## How to complete this task
Transcribe each entry shown below with no difference from the original.

##### Supplied material #####

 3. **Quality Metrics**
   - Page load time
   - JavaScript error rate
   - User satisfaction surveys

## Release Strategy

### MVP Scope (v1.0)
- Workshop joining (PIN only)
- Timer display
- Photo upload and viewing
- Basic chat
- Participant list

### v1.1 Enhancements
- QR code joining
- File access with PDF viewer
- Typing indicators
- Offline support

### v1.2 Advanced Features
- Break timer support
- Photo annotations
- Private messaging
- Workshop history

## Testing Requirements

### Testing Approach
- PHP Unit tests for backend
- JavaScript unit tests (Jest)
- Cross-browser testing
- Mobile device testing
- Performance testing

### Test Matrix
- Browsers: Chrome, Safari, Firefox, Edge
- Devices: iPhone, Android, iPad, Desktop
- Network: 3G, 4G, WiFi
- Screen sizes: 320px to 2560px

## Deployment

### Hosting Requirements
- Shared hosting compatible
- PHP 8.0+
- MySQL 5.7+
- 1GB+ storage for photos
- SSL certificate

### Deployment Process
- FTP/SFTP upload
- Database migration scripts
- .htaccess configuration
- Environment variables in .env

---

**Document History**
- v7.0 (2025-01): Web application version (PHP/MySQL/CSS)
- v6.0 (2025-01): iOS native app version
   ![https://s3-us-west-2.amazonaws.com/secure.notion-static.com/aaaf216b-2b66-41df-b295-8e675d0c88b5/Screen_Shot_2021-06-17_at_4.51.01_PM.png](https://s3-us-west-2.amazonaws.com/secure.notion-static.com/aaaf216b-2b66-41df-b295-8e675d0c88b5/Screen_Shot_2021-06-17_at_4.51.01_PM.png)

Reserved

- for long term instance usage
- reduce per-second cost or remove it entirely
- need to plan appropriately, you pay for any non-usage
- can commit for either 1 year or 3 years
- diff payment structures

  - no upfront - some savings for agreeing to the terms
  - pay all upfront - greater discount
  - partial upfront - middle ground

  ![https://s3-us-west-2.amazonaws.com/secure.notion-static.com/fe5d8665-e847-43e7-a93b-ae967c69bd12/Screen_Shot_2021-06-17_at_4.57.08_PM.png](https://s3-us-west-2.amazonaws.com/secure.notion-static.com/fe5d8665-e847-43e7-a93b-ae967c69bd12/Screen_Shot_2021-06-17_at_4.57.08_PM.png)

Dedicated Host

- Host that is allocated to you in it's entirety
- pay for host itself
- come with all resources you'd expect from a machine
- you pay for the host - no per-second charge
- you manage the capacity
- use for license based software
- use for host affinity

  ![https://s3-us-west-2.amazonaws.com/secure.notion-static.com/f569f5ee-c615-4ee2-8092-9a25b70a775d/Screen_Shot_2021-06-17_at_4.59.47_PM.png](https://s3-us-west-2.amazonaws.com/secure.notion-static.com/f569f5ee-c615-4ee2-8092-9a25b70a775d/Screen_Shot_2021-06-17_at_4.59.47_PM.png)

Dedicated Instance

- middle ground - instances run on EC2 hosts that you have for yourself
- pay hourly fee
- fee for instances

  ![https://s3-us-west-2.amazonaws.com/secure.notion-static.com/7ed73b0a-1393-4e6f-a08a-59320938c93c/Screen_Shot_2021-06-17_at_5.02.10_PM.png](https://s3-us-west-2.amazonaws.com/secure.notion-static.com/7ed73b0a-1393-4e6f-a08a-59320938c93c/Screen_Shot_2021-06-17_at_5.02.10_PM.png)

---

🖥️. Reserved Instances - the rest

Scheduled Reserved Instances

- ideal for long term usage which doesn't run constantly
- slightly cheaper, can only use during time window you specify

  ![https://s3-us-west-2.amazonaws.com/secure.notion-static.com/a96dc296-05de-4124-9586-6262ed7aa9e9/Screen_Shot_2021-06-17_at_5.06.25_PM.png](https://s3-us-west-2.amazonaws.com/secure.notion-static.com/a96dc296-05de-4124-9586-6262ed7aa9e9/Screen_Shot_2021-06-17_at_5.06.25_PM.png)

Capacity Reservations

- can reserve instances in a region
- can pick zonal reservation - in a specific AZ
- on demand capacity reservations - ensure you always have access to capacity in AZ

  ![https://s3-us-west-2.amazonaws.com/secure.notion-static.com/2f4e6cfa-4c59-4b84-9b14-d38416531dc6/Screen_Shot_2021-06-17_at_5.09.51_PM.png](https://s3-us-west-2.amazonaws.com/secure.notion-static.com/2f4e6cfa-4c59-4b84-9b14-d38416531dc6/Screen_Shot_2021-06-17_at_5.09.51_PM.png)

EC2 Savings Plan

#####

## Task response
 3. **Quality Metrics**
   - Page load time
   - JavaScript error rate
   - User satisfaction surveys

## Release Strategy

### MVP Scope (v1.0)
- Workshop joining (PIN only)
- Timer display
- Photo upload and viewing
- Basic chat
- Participant list

### v1.1 Enhancements
- QR code joining
- File access with PDF viewer
- Typing indicators
- Offline support

### v1.2 Advanced Features
- Break timer support
- Photo annotations
- Private messaging
- Workshop history

## Testing Requirements

### Testing Approach
- PHP Unit tests for backend
- JavaScript unit tests (Jest)
- Cross-browser testing
- Mobile device testing
- Performance testing

### Test Matrix
- Browsers: Chrome, Safari, Firefox, Edge
- Devices: iPhone, Android, iPad, Desktop
- Network: 3G, 4G, WiFi
- Screen sizes: 320px to 2560px

## Deployment

### Hosting Requirements
- Shared hosting compatible
- PHP 8.0+
- MySQL 5.7+
- 1GB+ storage for photos
- SSL certificate

### Deployment Process
- FTP/SFTP upload
- Database migration scripts
- .htaccess configuration
- Environment variables in .env

---

**Document History**
- v7.0 (2025-01): Web application version (PHP/MySQL/CSS)
- v6.0 (2025-01): iOS native app version
   ![https://s3-us-west-2.amazonaws.com/secure.notion-static.com/aaaf216b-2b66-41df-b295-8e675d0c88b5/Screen_Shot_2021-06-17_at_4.51.01_PM.png](https://s3-us-west-2.amazonaws.com/secure.notion-static.com/aaaf216b-2b66-41df-b295-8e675d0c88b5/Screen_Shot_2021-06-17_at_4.51.01_PM.png)

Reserved

- for long term instance usage
- reduce per-second cost or remove it entirely
- need to plan appropriately, you pay for any non-usage
- can commit for either 1 year or 3 years
- diff payment structures

  - no upfront - some savings for agreeing to the terms
  - pay all upfront - greater discount
  - partial upfront - middle ground

  ![https://s3-us-west-2.amazonaws.com/secure.notion-static.com/fe5d8665-e847-43e7-a93b-ae967c69bd12/Screen_Shot_2021-06-17_at_4.57.08_PM.png](https://s3-us-west-2.amazonaws.com/secure.notion-static.com/fe5d8665-e847-43e7-a93b-ae967c69bd12/Screen_Shot_2021-06-17_at_4.57.08_PM.png)

Dedicated Host

- Host that is allocated to you in it's entirety
- pay for host itself
- come with all resources you'd expect from a machine
- you pay for the host - no per-second charge
- you manage the capacity
- use for license based software
- use for host affinity

  ![https://s3-us-west-2.amazonaws.com/secure.notion-static.com/f569f5ee-c615-4ee2-8092-9a25b70a775d/Screen_Shot_2021-06-17_at_4.59.47_PM.png](https://s3-us-west-2.amazonaws.com/secure.notion-static.com/f569f5ee-c615-4ee2-8092-9a25b70a775d/Screen_Shot_2021-06-17_at_4.59.47_PM.png)

Dedicated Instance

- middle ground - instances run on EC2 hosts that you have for yourself
- pay hourly fee
- fee for instances

  ![https://s3-us-west-2.amazonaws.com/secure.notion-static.com/7ed73b0a-1393-4e6f-a08a-59320938c93c/Screen_Shot_2021-06-17_at_5.02.10_PM.png](https://s3-us-west-2.amazonaws.com/secure.notion-static.com/7ed73b0a-1393-4e6f-a08a-59320938c93c/Screen_Shot_2021-06-17_at_5.02.10_PM.png)

---

🖥️. Reserved Instances - the rest

Scheduled Reserved Instances

- ideal for long term usage which doesn't run constantly
- slightly cheaper, can only use during time window you specify

  ![https://s3-us-west-2.amazonaws.com/secure.notion-static.com/a96dc296-05de-4124-9586-6262ed7aa9e9/Screen_Shot_2021-06-17_at_5.06.25_PM.png](https://s3-us-west-2.amazonaws.com/secure.notion-static.com/a96dc296-05de-4124-9586-6262ed7aa9e9/Screen_Shot_2021-06-17_at_5.06.25_PM.png)

Capacity Reservations

- can reserve instances in a region
- can pick zonal reservation - in a specific AZ
- on demand capacity reservations - ensure you always have access to capacity in AZ

  ![https://s3-us-west-2.amazonaws.com/secure.notion-static.com/2f4e6cfa-4c59-4b84-9b14-d38416531dc6/Screen_Shot_2021-06-17_at_5.09.51_PM.png](https://s3-us-west-2.amazonaws.com/secure.notion-static.com/2f4e6cfa-4c59-4b84-9b14-d38416531dc6/Screen_Shot_2021-06-17_at_5.09.51_PM.png)

EC2 Savings Plan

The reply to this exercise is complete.